▶ [TASK GOAL]:
What lines in the records below include the word "をクリックします"? Return each one.

▶ [GIVEN RECORDS]:
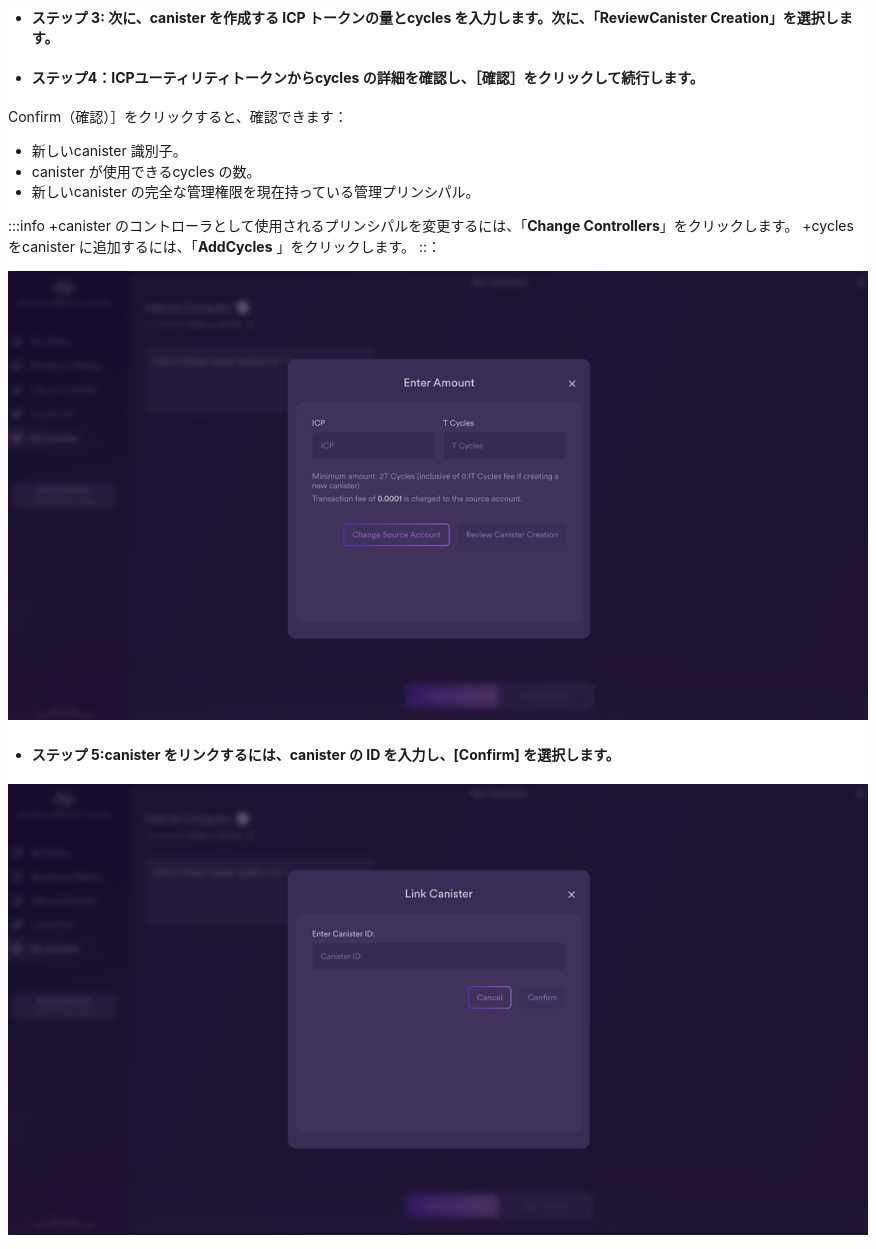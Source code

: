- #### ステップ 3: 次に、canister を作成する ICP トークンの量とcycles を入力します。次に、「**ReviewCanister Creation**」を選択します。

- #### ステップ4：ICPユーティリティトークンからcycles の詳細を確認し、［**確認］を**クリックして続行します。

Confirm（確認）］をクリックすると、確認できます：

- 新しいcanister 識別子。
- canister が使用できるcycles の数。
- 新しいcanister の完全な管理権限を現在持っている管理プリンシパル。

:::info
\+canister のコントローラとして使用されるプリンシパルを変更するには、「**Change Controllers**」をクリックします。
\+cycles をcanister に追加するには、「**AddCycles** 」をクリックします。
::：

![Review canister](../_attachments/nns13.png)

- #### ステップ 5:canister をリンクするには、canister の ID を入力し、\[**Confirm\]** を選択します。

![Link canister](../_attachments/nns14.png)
==
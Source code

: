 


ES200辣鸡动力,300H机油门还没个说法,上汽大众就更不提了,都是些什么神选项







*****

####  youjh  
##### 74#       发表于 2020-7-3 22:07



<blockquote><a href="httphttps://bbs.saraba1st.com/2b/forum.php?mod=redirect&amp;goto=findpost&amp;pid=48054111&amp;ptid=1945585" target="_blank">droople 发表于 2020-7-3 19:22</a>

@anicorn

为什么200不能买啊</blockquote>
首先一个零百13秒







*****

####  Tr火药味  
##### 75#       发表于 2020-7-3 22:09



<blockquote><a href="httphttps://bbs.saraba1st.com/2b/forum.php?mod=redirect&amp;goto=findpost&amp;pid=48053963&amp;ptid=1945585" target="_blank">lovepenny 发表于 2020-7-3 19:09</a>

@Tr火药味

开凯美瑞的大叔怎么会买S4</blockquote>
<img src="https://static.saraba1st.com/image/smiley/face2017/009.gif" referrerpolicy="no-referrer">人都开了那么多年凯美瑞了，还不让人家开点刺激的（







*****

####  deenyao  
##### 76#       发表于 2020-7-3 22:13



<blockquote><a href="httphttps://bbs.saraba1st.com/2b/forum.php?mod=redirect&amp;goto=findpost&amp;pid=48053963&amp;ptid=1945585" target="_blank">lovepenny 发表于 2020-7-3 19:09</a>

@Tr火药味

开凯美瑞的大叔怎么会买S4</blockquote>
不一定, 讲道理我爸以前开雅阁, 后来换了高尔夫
...
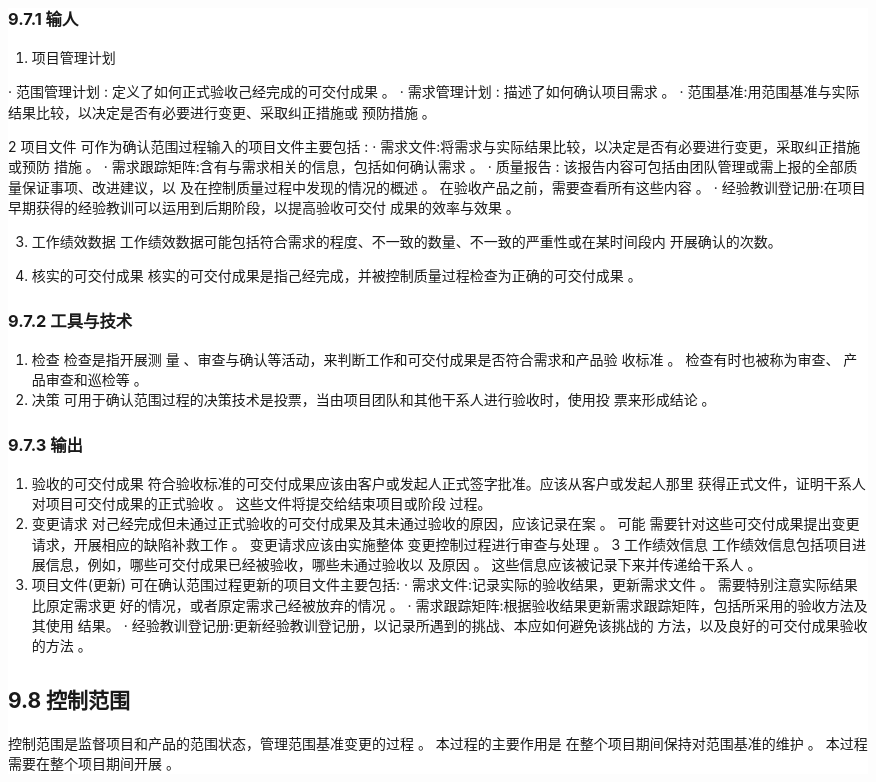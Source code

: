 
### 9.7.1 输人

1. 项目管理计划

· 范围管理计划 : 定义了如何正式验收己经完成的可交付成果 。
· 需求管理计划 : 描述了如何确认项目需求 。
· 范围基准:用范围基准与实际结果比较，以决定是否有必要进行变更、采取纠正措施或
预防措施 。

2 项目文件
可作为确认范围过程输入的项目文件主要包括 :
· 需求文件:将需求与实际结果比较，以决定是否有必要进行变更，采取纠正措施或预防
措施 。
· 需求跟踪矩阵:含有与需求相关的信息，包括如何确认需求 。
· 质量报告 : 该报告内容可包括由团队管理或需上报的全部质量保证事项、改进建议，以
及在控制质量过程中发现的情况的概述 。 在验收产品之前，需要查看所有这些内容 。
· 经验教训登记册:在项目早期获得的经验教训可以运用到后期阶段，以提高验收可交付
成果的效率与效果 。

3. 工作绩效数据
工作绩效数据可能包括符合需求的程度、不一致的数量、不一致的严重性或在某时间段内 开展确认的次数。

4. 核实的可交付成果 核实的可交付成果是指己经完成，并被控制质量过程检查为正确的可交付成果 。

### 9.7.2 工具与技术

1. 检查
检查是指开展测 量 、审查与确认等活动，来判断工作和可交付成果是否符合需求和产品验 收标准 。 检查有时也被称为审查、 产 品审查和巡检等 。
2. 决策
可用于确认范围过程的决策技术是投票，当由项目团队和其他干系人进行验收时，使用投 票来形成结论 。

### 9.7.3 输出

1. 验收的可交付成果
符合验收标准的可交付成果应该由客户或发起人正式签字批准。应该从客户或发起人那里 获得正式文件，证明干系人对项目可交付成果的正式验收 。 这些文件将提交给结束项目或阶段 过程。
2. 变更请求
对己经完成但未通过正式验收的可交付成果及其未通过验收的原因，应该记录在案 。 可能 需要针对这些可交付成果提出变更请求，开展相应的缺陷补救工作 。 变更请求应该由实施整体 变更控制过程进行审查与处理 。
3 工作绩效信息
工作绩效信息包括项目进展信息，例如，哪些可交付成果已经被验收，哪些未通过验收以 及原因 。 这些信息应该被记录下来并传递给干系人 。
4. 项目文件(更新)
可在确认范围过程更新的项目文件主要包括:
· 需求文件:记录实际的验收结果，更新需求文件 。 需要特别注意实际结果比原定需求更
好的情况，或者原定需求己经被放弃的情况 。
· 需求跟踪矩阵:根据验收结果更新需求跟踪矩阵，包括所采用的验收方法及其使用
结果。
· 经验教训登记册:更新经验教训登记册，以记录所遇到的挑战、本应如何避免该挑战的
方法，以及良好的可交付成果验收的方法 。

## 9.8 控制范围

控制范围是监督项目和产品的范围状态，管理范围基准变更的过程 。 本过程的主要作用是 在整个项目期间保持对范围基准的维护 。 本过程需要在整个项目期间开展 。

▶ [WRITTEN RESPONSE]:
\+canister のコントローラとして使用されるプリンシパルを変更するには、「**Change Controllers**」をクリックします。
\+cycles をcanister に追加するには、「**AddCycles** 」をクリックします。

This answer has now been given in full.